‘I’m distrustful’: As government temporarily reopens, Native communities try to recover

Calls for mandatory Indian Health Service funding grow.

A view of Capitol Hill while the US government prepares for a temporary three-week reopening January 27, 2019 in Washington, DC. (Credit: BRENDAN SMIALOWSKI/AFP/Getty Images)
A view of Capitol Hill while the US government prepares for a temporary three-week reopening January 27, 2019 in Washington, DC. (Credit: BRENDAN SMIALOWSKI/AFP/Getty Images)

With the federal government reopened for now, the impacts of the last month are slowly beginning to reveal themselves. What’s known so far is that the longest-ever partial government shutdown cost the U.S. economy $3 billion and created a massive Internal Revenue Service backlog in the midst of tax season.

Native communities too are trying to assess the damage done, as they depend on a wide range of federal services due to U.S. treaty obligations.

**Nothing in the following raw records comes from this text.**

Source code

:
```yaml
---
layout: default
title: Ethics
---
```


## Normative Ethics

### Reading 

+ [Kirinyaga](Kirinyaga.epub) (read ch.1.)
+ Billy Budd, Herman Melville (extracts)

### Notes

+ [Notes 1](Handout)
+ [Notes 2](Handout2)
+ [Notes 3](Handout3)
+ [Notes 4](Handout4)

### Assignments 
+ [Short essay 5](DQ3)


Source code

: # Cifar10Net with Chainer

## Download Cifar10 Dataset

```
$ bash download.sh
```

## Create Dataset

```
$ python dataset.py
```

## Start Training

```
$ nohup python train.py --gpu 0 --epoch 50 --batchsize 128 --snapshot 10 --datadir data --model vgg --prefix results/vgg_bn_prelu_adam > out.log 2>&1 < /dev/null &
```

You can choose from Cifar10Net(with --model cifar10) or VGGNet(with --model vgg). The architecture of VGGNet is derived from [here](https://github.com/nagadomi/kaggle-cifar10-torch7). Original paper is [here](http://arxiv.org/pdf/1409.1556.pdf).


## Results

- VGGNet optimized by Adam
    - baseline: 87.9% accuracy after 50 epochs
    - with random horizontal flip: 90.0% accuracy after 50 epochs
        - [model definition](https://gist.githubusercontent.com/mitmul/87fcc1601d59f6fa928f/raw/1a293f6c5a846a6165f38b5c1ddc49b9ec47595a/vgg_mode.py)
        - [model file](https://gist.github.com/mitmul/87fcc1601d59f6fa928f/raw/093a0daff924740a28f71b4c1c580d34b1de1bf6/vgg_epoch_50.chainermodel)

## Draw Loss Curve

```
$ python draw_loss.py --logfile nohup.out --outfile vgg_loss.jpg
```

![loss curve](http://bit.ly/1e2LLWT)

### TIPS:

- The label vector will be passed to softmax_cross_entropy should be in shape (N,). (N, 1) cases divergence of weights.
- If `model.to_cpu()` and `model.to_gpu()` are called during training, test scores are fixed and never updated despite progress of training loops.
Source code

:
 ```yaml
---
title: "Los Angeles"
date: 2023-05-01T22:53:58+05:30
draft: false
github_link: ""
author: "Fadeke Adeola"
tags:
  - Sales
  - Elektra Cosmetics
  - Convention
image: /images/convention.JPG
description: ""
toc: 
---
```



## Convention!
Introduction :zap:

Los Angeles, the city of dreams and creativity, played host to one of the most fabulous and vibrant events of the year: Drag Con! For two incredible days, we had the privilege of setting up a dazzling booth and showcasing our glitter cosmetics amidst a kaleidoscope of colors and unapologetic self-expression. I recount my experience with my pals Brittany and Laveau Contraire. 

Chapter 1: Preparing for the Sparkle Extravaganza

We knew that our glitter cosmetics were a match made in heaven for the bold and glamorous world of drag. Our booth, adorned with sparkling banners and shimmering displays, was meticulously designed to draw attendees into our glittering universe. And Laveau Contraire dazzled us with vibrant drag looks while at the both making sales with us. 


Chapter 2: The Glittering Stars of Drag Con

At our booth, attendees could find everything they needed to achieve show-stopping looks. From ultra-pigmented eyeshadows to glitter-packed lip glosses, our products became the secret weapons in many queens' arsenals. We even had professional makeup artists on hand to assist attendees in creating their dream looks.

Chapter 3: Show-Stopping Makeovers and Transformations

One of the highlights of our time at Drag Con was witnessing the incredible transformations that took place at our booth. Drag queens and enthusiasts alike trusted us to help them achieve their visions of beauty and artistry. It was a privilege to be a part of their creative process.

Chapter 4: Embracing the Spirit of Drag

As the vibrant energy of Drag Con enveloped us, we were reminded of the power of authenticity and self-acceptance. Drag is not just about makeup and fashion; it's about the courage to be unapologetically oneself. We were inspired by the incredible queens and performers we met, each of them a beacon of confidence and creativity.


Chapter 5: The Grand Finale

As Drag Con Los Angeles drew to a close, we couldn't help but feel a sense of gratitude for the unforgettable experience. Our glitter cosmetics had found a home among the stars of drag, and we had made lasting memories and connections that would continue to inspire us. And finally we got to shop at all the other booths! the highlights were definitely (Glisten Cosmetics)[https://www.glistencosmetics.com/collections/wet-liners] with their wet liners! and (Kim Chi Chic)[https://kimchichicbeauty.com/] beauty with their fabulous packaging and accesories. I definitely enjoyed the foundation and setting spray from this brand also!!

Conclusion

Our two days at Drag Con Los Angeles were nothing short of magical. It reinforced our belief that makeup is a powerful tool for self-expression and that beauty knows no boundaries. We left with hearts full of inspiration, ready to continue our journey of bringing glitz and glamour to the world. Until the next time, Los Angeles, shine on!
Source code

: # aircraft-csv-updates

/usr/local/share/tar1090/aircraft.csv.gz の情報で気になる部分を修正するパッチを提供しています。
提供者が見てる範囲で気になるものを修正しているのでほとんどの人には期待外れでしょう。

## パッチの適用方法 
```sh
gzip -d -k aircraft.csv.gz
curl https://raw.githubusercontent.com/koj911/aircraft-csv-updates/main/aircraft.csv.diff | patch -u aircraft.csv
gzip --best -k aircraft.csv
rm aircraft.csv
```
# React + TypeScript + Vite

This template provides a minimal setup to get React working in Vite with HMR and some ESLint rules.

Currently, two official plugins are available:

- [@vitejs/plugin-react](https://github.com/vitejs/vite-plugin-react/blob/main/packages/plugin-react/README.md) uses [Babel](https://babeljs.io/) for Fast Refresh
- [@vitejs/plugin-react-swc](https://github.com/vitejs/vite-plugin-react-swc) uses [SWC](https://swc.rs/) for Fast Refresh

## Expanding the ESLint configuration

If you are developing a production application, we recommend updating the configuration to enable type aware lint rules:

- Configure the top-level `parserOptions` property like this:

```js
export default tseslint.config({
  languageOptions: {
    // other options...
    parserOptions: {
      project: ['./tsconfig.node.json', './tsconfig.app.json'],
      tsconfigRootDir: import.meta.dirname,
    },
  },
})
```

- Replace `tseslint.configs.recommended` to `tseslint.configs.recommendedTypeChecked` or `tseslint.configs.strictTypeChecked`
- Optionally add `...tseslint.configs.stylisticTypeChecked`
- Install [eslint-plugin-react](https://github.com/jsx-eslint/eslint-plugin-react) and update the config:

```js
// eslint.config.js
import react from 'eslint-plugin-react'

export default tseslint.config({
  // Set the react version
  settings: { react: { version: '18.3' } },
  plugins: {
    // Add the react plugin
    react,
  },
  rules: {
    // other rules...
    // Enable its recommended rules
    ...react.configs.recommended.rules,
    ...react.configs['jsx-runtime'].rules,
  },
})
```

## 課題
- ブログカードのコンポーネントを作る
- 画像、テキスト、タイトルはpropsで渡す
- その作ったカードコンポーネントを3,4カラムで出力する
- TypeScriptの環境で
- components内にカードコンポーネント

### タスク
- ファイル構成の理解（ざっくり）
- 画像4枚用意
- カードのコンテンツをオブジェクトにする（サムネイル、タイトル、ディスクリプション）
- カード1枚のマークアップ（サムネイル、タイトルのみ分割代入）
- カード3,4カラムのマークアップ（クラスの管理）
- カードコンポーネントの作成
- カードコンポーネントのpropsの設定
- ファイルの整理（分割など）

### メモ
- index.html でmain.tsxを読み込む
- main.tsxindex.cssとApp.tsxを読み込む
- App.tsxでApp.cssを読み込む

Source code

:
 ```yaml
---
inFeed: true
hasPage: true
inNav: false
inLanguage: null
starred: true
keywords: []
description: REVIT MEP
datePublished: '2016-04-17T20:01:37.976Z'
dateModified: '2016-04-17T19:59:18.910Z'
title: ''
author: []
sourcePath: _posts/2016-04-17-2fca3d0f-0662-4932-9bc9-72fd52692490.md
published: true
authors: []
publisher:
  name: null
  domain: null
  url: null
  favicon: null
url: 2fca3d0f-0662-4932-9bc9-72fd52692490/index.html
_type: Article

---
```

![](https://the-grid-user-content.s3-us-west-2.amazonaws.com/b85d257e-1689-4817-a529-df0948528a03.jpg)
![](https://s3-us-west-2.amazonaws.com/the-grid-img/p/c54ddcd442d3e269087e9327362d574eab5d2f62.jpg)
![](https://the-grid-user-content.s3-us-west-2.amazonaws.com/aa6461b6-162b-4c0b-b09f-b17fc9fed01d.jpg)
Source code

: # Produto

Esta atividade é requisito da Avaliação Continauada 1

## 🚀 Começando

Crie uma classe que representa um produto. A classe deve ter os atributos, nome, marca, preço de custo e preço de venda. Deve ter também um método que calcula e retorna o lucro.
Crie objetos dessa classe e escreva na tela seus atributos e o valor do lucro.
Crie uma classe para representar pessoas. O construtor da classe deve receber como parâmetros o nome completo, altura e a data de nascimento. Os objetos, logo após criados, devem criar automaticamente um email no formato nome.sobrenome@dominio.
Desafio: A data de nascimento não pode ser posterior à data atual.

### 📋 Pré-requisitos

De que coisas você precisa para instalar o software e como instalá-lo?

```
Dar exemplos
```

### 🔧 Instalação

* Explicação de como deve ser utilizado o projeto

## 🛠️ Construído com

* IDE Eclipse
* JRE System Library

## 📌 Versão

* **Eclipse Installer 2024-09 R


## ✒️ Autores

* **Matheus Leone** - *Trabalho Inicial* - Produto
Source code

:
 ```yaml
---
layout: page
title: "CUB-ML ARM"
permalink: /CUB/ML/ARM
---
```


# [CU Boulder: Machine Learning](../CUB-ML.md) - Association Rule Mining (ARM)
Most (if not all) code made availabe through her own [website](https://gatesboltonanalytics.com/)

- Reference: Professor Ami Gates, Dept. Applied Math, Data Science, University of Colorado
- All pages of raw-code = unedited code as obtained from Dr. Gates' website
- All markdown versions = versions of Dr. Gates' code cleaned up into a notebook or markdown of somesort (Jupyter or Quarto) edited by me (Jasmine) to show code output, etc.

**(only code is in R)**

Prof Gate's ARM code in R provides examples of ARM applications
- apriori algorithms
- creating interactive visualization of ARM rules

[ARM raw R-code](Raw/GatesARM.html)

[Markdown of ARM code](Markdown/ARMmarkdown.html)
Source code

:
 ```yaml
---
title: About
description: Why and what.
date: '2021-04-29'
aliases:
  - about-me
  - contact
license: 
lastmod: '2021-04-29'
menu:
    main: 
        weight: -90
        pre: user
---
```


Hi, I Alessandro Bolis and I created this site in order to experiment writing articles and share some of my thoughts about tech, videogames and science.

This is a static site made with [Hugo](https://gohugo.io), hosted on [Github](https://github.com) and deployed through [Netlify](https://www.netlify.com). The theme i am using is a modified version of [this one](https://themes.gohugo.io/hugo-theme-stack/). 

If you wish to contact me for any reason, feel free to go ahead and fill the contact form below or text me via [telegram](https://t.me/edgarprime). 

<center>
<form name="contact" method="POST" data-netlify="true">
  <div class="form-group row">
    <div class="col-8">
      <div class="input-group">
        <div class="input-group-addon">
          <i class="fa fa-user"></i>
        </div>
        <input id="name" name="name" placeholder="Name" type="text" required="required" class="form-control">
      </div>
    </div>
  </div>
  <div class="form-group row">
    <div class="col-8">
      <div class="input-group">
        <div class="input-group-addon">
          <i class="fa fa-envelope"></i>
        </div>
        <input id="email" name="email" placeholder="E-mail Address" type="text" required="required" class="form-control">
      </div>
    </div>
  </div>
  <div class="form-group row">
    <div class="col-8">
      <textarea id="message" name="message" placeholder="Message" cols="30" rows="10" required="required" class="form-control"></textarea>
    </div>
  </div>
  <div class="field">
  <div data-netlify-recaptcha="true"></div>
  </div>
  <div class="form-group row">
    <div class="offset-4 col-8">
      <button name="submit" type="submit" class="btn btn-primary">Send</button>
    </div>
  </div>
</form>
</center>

Given that the government is only slated to be open for the next three weeks, with the president already calling for another shutdown to get funding for his border wall, these communities feel wary.

“I’m distrustful,” said Kerry Hawk Lessard, executive director or Native American Lifelines, an Indian Health Service (IHS) contractor.

“When we know for sure that the government is open for more than three weeks, then we can do some planning and breathe a sigh of relief. But knowing the government is open for three weeks, it is not responsible to obligate money and make plans,” she told ThinkProgress by phone.


This means the Baltimore-based nonprofit, which dispenses a variety of health services to Native Americans, isn’t providing as much assistance as it had before the shutdown. While it’s resuming payments for chronic health care treatments, like those for diabetes or high blood pressure, Native American LifeLines is unable to offer eviction prevention support or pay for gas or electric bills (and it’s well-documented that housing affects health). When the government reopened on Friday, the group was able to pay for all its missed purchase of payer requests, except housing-assistance payments.

The group’s dental care services are still pared down, but mental health services that halted have continued. The shutdown also means that Native American Lifelines’ hiring freeze is still ongoing even though it has three open positions.

“We’re trying to be very conservative until we know for sure… We just don’t want to be in a position where we face layoffs again,” said Lessard.

Uncertainty continues for IHS providers as well. It hasn’t been made clear to IHS medical providers who worked while the agency was unfunded when they’ll be paid back, as there’s been minimal communication from headquarters to clinics across the country, said Aaron Payment, chairman of the Sault Ste. Marie Tribe and board member of the National Congress of American Indians.


“They have mortgages — they had to take out loans in order to be able to make their payments,” he told ThinkProgress, referring to two of his tribal members who are health directors for IHS clinics in Michigan.

“They are happy that it’s reopened and that they are going to get their next paycheck. But there’s a lot of continuing distrust and fear in Indian tribes. Indian people had the experience of the trail of broken treaties, and so there’s already a level of distrust of the federal government.” 

Both Lessard and Payment stressed that the way the federal government can earn the trust of native communities is by passing legislation to exempt tribes from shutdowns (and sequestration) by making funding mandatory and appropriated in advance. There’s existing legislation to do this, but the question is whether there’s appetite to pass it in Congress.

Payment also said many tribal leaders worry that President Donald Trump could target their funding in the future, as he’s proven himself “vindictive and vengeful.” At a tribal meeting last week, he asked leaders to “gather input on impacts of tribes and a lot of tribal leaders are reluctant to share it because they’re worried,” adding that “they’re fearful that the administration is going to punish them.”

For this and countless other reasons, mandatory funding is essential. It’s particularly important because, as Payment put it, “we don’t want to lose medical staff.” If this is a reoccurring problem — perhaps in three weeks — the fear is providers will look for other employment opportunities. IHS providers aren’t paid as well as others, so interrupted payments just exacerbate an existing issue, said Payment.

“It seems like a month of our lives was lost and we’ll never get it back,” he said.